Although there are technical hurdles, we need to change how we think about data. We need to view it as a community resource, much like a shared park, rather than as personal property. We need to recall every day that selfless volunteers put themselves at risk to advance medical science by enabling the data to be gathered. To honor that sacrifice, we need to turn those data into applicable knowledge; somebody else may well find something useful in your trial data that have been sitting idle for years. Let’s share and find out.”

The first quote is from an editorial in The BMJ of Jan 2, 2012, written with Elizabeth Loder on the back of work I was doing with Harlan Krumholz at Yale, who earlier that year had already begun to address the “technical hurdles” that Jeffrey Drazen refers to in the second quote, from Jan 16, 2015. It is nice to see progress at last, thanks to the new report from the Institute of Medicine. But that progress could have been a lot faster if the same people had been listening three years ago.

JAMA 14 Jan 2015 Vol 313
156 In a population cohort from Wisconsin, 22 of 81 participants with asthma experienced incident obstructive sleep apnoea over their first observed four year follow-up interval compared with 75 of 466 participants without asthma. So if you are wheezy in Wisconsin you are likely to be sleepy too. This is quite a startling figure: if over a quarter of a cohort get something within 4 years of observation, how many are likely to be unaffected after say 20 years? I blame the weather and the cheese.

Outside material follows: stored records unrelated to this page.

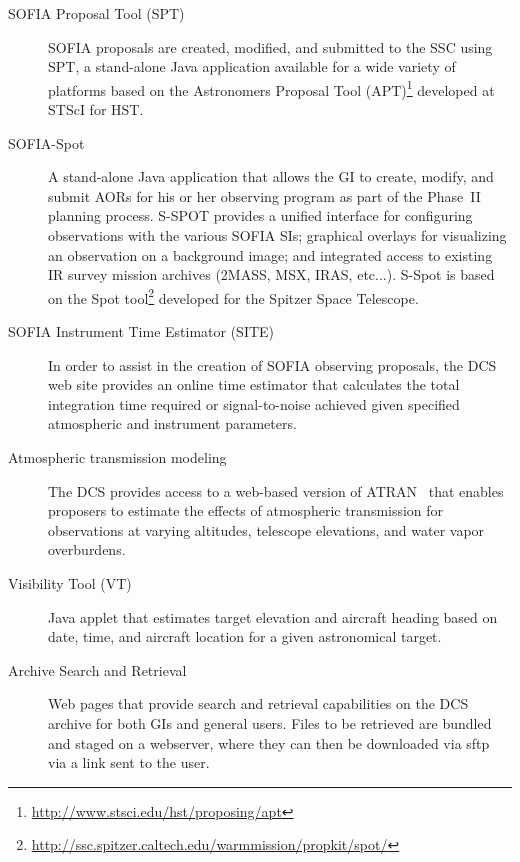 \documentclass[11pt,twoside]{article}
\begin{document}
\begin{description}

\item[SOFIA Proposal Tool (SPT)] SOFIA proposals are created, modified, and submitted to the SSC using SPT, a stand-alone Java application available for a wide variety of platforms based on the Astronomers Proposal Tool (APT)\footnote{
\url{http://www.stsci.edu/hst/proposing/apt}}
 developed at STScI for HST.


\item[SOFIA-Spot] A stand-alone Java application that allows the GI to create, modify, and submit AORs for his or her observing program as part of the Phase~II planning process. S-SPOT provides a unified interface for configuring observations with the various SOFIA SIs; graphical overlays for visualizing an observation on a background image; and integrated access to existing IR survey mission archives (2MASS, MSX, IRAS, etc...).  S-Spot is based on the Spot tool\footnote{
\url{http://ssc.spitzer.caltech.edu/warmmission/propkit/spot/}}
developed for the Spitzer Space Telescope.

\item[SOFIA Instrument Time Estimator (SITE)] In order to assist in the creation of SOFIA observing proposals, the DCS web site provides an online time estimator that calculates the total integration time required or signal-to-noise achieved given specified atmospheric and instrument parameters. 

\item[Atmospheric transmission modeling] The DCS provides access to a web-based version of ATRAN~\citep{Lord:1992} that enables proposers to estimate the effects of atmospheric transmission for observations at varying altitudes, telescope elevations,  and water vapor overburdens.  

\item[Visibility Tool (VT)] Java applet that estimates target elevation and aircraft heading based on date, time, and aircraft location for a given astronomical target.  

\item[Archive Search and Retrieval] Web pages that provide search and retrieval capabilities on the DCS archive for both GIs and general users.  Files to be retrieved are bundled and staged on a webserver, where they can then be downloaded via sftp via a link sent to the user.

\end{description}
\end{document}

165 There was once a single thing called breast cancer. Then there were two, depending on oestrogen receptor status. Then came extra classifications by progesterone receptor (PR) status and ERBB2 status (formerly HER2 or HER2/neu). And all the time we are learning about other distinct genomic characteristics, so that for all I know there may now be 57 kinds of breast cancer, complete with a Heinz index. Which is not funny if you happen to have the condition. It also makes it very difficult for a non-specialist to understand what anything means any more, especially the epidemiology of survival. I think that about all I can usefully say about this (open access) report from the SEER database, which covers about a quarter of all breast cancer diagnosed in the USA, is that there were significant racial differences in tumour detection and survival, mostly accounted for by the known biological differences in tumour type. What I can’t find in this report are the differences between screening diagnosed and clinically diagnosed cancers.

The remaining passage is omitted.